Just one year ago–even a few months ago–the unanimous view among the Democrats’ strategic sages was that the only drama in the South this fall would be whether the region’s few remaining statewide Democratic officeholders could hold on to their jobs. Could Senator Bill Nelson hold off Katherine Harris, America’s tackiest theocrat, in Florida? Could Governor Phil Bredesen show his conservative cojones by cutting enough folks off state healthcare to hold on in ultra-red Tennessee?

After the 2004 wipeout of five Democratic Senate seats in the South, many national Democrats were pleased to think that their long-running debate–can we win in Dixie, and should we even try?–had been settled. Settled in the negative, that is. Thomas Schaller’s recent book, Whistling Past Dixie, brought together years’ worth of poll-tested memoranda in calling for the Democratic Party to kiss off the nation’s largest region.

On November 7 the South–a k a Jesusland–showed how wrong that conclusion was. If the Senate lands in Democratic hands, it will be thanks in large part to Claire McCaskill’s triumph in Missouri and to Jim Webb’s prevailing in the recount in Virginia over the man who was once conservatives’ great hope for the White House in 2008. It will not be thanks to the candidate who ran the sort of Southern campaign the sages called “perfect”–Harold Ford Jr. in Tennessee, who went far beyond triangulation and out-Republicaned his opponent with hard lines on gay marriage, immigration, national defense, guns and an array of Bible quotes that could whip John Ashcroft in a holiness contest any day.

McCaskill, a sharp-tongued former prosecutor, and Webb, a tough-as-beef-jerky former GOP Naval Secretary, are nobody’s idea of wild-eyed liberals. But they both ran campaigns that stubbornly bucked conventional wisdom. Running against hard-core Christian-conservative incumbents, neither triangulated. They were unwaveringly prochoice; called for sharp changes in Iraq policy; opposed anti-gay marriage hoo-ha (Virginia) and stem-cell nonsense (Missouri); and ran as old-fashioned, blue-collar, labor-embracing economic populists. “Once again,” McCaskill said in her victory speech, “the Democratic Party has claimed Harry Truman’s Senate seat for the working people of Missouri.”

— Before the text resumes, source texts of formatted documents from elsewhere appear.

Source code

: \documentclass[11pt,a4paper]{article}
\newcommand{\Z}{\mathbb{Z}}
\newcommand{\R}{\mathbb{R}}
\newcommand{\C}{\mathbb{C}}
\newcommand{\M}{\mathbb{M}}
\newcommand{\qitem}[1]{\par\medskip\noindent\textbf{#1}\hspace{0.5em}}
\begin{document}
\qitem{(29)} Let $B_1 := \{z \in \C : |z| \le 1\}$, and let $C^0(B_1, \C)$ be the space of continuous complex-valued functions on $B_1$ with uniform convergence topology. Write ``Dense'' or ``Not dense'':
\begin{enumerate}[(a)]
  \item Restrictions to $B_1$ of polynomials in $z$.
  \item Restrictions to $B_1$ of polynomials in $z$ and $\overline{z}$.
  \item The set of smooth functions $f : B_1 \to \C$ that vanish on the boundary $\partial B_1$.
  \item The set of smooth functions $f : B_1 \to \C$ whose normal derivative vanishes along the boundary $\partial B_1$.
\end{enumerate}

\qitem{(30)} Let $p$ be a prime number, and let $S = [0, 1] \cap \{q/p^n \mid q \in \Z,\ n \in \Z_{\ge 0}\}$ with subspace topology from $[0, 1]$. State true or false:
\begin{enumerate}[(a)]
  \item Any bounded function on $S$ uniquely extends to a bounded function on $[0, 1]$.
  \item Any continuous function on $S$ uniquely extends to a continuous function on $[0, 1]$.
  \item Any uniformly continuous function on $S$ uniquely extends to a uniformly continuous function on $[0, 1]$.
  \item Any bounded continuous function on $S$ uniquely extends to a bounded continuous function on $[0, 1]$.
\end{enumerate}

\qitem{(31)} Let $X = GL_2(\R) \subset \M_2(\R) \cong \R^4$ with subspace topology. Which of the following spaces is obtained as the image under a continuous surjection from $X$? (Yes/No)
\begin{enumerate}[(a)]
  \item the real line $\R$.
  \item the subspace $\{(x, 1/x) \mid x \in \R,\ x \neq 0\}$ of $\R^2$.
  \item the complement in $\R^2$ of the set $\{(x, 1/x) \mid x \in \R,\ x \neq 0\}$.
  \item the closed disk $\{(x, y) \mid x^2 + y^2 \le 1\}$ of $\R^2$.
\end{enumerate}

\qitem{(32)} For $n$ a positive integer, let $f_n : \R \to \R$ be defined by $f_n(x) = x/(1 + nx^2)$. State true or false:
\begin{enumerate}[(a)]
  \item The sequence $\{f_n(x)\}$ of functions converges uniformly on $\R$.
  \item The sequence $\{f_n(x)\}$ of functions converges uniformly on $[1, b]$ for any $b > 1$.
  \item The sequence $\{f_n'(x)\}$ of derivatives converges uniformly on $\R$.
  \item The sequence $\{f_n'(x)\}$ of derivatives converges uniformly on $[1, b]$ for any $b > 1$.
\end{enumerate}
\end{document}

For the working people. It’s a sequence of words Democrats have continued to mouth, but it’s been a long time since anybody living in anything smaller than a McMansion had much call to believe it. McCaskill and Webb took their campaigns directly into the Republicans’ working-class strongholds. In the Bible Belt Ozarks of southern Missouri, McCaskill emphasized her blue-collar message without running away from her progressive positions. Stumping hard in southwest Virginia, conservative hill country that has provided Republicans with their statewide margins for three decades, Webb did not thicken his accent or excise the Marx and Engels references from his speeches. He spoke to folks in the same tone, with the same messages, that he used in liberal urban strongholds.

Even the Ford defeat, in which race-baiting played a major role, has something to teach. Yes, the old prejudices remain shockingly strong. But there is also the fact that in a supposedly solid-red Southern state, an African-American Democrat from a well-known, ethically challenged (and liberal) political family nearly beat a conservative Republican for a US Senate seat. A whole lot of white Tennesseans voted for their first black person for a major office; a whole lot of others considered it for the first time. It will never be as hard for them to pull that trigger again.

No message from the midterm election should ring more loudly than this: The South must not be written off. The key to winning the votes of rural and working-class people in Dixie is the same as everywhere else. Nobody said it better than that great Southern activist, Strange Fruit author Lillian Smith. A vote, she wrote in Killers of the Dream, is a small thing to give to a person who has shown you respect.